Cette année le Festival de Berlin a lieu en ligne. Transfuge suit pour vous cette édition inédite.
Puisque nous nous plaignons des difficultés à regarder les films sur nos ordinateurs domestiques, essayons de nous consoler en y trouvant quelques avantages. Au cours de cette Berlinale on line vous avez accès aux films pendant vingt-quatre heures. Vous pouvez donc les revoir, vous arrêtez sur un détail, ou comme je l’ai fait avec un merveilleux film géorgien, vous repasser des scènes entières. Certains trouveront la méthode blasphématoire, d’autres simplement peu orthodoxe. Mais What Do We See When We Look at the Sky ?est tout sauf orthodoxe. Jugez-en : après quelques minutes de film, le réalisateur, qui est aussi le narrateur de l’histoire, nous demande à nous, spectateurs, de fermer les yeux à son signal et de les rouvrir quelques secondes plus tard. Fermer les yeux pendant un film ? Quelle drôle d’idée ! Au cours de ce laps de temps, que chacun respectera ou non (c’est entre autres pour cela que j’ai revu la scène), le cinéaste fait une ellipse merveilleuse où les deux jeunes gens qui venaient de se rencontrer changent d’apparence, ce qui les empêchera de se reconnaître au premier coup d’œil. Il n’en faut pas plus à Alexandre Koberidze pour ménager un suspens ténu (finiront-ils par se rencontrer et se reconnaître ?), et surtout pour tisser un lien assez fort avec le spectateur qui est maintenant disposé à vagabonder pendant deux heures et demie dans la ville de Kataisi où rien ne se passe, sinon l’attente de la coupe du monde de football. What Do We See When We Look at the Sky est une invitation à prendre son temps, à regarder des gens siroter une glace devant un match de foot, ou des étudiants hilares devant une bière glacée, à suivre des chiens ou à écouter de l’orgue de Barbarie dans un collège musical. Cette douceur poétique émaillée d’un burlesque tendre – qui n’est pas sans évoquer la manière de son compatriote Otar Iosseliani – n’est en aucun simplette : le cinéaste a parfaitement conscience de la brutalité du monde, et de la malédiction qui pèse sur chacun de nous. Bercé par une lumière chatoyante qui donne de l’épaisseur à chacune de ses scènes, What Do We See When We Look at the Sky offre une espiègle parenthèse enchantée.

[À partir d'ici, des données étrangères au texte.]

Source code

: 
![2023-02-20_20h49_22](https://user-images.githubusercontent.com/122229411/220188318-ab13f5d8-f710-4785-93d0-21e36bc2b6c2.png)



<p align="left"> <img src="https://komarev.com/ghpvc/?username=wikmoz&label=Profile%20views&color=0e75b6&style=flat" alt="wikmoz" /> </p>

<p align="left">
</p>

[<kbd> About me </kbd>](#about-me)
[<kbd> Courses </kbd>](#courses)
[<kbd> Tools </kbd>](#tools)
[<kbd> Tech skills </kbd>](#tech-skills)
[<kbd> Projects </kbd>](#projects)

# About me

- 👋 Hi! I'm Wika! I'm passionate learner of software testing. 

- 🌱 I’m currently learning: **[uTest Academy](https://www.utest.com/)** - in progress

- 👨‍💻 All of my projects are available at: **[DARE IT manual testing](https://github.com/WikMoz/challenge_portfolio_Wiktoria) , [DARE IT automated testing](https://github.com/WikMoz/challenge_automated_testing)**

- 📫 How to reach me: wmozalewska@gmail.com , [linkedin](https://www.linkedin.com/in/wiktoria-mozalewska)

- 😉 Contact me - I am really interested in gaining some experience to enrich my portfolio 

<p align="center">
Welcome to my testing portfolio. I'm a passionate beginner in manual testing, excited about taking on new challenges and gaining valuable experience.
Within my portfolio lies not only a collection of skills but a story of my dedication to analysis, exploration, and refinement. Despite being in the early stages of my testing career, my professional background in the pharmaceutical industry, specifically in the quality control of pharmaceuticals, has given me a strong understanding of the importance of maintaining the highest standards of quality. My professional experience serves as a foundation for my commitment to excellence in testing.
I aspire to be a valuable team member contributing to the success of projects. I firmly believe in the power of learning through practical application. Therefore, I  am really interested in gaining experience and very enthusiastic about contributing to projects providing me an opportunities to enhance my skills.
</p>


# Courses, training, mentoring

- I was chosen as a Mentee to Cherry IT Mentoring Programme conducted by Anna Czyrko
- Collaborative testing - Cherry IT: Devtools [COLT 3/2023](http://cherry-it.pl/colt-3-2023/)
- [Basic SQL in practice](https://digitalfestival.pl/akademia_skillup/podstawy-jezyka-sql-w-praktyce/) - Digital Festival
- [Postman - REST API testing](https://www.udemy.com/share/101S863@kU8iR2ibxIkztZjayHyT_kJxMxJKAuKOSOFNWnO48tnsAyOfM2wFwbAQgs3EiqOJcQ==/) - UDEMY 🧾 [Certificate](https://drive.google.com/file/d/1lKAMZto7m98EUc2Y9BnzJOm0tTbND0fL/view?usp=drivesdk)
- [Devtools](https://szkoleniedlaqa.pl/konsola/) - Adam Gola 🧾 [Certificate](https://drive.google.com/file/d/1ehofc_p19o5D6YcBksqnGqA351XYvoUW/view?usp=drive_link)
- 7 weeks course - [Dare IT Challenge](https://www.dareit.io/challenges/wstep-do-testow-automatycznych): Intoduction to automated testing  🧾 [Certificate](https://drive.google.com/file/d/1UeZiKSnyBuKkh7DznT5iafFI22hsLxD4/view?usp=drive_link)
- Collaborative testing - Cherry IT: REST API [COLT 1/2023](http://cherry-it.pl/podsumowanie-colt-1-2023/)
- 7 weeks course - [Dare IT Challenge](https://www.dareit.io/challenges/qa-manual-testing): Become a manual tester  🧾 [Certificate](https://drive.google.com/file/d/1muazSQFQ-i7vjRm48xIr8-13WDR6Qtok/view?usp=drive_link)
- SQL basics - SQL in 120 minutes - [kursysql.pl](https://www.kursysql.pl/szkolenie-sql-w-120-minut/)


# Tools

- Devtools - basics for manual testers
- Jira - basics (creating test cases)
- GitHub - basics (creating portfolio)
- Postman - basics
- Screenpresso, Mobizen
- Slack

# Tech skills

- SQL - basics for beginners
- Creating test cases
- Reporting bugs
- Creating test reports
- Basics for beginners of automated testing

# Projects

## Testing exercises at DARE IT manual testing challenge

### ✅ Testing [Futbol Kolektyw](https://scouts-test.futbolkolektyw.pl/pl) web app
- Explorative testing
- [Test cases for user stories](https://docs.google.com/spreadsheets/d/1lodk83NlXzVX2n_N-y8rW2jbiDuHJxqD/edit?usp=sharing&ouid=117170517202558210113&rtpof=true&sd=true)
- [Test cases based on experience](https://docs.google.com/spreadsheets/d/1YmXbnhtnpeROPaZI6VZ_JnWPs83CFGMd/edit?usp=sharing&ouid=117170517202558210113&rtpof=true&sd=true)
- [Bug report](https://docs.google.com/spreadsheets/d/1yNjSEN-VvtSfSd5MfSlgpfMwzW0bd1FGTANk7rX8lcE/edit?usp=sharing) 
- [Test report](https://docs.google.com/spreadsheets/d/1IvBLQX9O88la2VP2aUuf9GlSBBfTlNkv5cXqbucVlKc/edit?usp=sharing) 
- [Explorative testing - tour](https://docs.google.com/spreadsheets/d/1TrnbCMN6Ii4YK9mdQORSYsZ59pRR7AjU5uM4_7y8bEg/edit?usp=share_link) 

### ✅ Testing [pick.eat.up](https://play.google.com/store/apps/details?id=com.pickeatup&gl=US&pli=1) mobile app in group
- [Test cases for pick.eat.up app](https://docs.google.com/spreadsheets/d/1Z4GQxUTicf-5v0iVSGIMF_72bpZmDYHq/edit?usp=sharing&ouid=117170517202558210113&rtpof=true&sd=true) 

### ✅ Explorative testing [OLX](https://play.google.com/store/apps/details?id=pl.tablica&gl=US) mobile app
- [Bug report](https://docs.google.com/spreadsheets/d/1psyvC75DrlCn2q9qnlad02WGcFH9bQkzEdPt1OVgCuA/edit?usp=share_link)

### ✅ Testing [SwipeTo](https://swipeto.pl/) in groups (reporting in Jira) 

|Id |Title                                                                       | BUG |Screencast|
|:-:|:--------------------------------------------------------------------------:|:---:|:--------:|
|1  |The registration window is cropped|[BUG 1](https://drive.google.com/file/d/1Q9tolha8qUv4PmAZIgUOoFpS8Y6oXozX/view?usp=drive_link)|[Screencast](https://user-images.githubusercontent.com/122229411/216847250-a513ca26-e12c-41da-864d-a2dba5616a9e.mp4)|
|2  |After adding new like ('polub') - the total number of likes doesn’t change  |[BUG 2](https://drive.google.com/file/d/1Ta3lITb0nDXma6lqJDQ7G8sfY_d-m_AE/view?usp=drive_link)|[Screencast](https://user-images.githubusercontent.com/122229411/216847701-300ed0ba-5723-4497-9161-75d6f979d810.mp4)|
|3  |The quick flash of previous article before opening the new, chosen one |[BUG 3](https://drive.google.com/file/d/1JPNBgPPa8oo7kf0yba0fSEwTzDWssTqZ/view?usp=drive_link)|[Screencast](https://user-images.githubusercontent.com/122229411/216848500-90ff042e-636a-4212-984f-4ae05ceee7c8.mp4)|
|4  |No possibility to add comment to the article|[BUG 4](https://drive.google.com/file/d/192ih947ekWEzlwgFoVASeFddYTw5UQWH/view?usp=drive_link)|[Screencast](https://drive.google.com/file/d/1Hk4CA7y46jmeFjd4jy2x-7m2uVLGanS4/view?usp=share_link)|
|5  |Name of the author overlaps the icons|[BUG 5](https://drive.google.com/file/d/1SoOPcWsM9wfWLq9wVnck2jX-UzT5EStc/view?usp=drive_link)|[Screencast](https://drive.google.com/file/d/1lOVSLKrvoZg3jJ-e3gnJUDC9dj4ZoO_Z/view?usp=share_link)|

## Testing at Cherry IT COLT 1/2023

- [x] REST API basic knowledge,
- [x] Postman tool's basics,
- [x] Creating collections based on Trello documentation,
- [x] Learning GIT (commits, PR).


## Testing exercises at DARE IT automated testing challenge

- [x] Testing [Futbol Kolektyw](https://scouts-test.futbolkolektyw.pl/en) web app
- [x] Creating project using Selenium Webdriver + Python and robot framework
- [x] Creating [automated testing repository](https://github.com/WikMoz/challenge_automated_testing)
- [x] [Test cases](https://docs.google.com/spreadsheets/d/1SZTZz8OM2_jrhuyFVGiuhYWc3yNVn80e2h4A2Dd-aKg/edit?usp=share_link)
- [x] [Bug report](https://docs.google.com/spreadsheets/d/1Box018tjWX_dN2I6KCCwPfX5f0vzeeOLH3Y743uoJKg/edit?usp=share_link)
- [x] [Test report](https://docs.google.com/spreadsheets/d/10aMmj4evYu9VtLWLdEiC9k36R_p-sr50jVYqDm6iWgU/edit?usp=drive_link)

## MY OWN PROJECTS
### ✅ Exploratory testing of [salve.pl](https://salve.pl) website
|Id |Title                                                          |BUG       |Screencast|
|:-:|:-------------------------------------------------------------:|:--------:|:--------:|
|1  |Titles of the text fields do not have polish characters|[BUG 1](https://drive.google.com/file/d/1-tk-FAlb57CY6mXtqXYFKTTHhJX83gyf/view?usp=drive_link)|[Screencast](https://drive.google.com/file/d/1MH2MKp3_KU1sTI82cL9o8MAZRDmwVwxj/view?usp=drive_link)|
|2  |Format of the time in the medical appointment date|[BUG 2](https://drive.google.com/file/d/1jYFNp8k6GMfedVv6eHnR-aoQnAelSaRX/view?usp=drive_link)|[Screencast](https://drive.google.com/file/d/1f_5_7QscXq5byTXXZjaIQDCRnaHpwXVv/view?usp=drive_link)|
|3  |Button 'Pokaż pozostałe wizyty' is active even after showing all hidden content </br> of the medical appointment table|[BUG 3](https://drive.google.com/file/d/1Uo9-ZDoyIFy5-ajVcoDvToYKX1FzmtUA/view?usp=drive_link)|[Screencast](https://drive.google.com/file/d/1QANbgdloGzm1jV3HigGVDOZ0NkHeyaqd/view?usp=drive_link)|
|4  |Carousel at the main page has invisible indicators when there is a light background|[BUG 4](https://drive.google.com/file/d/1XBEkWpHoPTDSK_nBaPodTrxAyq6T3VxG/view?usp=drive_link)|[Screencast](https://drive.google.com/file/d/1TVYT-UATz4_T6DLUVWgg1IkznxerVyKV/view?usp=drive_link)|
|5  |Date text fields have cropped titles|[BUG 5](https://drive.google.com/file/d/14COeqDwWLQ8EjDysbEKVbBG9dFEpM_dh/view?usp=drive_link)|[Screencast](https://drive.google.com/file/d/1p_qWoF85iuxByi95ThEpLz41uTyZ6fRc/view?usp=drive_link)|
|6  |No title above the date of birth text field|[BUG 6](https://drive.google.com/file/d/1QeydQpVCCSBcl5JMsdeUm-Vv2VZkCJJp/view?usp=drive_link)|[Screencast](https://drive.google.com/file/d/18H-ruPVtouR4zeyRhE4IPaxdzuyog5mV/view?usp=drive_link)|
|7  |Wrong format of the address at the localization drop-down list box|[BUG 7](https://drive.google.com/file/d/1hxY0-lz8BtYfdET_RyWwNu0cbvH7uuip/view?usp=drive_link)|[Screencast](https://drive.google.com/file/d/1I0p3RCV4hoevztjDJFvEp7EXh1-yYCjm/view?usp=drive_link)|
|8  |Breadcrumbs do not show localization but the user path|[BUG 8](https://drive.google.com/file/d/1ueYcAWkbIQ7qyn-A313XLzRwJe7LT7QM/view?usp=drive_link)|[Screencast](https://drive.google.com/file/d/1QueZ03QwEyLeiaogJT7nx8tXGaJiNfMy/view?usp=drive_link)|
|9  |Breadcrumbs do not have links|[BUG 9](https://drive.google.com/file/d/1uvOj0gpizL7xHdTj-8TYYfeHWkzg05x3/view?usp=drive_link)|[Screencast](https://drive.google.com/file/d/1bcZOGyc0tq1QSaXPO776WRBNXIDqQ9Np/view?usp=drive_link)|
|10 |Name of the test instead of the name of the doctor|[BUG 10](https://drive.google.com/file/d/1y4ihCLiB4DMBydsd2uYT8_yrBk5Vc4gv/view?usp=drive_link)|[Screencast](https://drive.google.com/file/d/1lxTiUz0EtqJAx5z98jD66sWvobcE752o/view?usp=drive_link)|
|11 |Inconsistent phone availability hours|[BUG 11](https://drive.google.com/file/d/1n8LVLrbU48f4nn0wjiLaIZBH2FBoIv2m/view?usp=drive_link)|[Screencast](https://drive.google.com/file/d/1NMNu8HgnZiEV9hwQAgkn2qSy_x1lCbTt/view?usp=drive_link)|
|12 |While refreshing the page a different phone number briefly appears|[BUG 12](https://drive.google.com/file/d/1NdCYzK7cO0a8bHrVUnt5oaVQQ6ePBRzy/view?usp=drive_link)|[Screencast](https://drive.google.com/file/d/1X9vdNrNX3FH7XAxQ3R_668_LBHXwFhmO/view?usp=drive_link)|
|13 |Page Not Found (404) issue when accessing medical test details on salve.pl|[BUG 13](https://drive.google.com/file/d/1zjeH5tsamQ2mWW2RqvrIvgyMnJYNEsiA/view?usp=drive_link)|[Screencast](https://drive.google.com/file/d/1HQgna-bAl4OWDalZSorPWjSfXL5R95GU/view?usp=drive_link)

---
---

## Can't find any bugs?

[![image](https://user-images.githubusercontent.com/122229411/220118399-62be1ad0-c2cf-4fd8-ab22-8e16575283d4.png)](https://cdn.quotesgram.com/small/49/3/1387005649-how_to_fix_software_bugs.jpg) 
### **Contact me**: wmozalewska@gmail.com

Après avoir pensé une journée entière que j’avais vu la plus belle œuvre de cette Berlinale, quelle ne fut ma joie de découvrir un autre film saisissant : il s’agit de Wheel of Fortune and Fantasy du réalisateur japonais Ryūsuke Hamaguchi. Cela fait quelques années que nous pressentons que l’auteur d’Asako 1 et 2 compte parmi les plus grands cinéastes actuels mais l’auteur dépasse ici – et de très loin – toutes nos attentes. On pense à Rohmer en voyant ces contes sur les jeux de l’amour et du hasard dans une ville froide. À juste titre d’ailleurs : le découpage est sobre, sinon doux, les dialogues délicieux, spirituels, crus, légers et profonds, d’une saisissante maturité, d’une cruelle ironie. Je connais peu de cinéastes actuels écrivant aussi justement. Hamaguchi raconte les déboires, les illusions, les désillusions, les regrets, les dépits des femmes de tous les âges, perdues au milieu de leurs vies dans la confusion des sentiments, des corps. Chose rare dans un film à sketch : aucun ne paraît plus raté ou plus réussi qu’un autre. Ils se complètent, tissant méthodiquement le portrait d’une humanité essayant d’agencer un rapport inédit au temps qui passe ; un rapport à la fois combatif, lucide et résolu. Une absolue merveille et d’ores et déjà un des grands films de l’année 2021.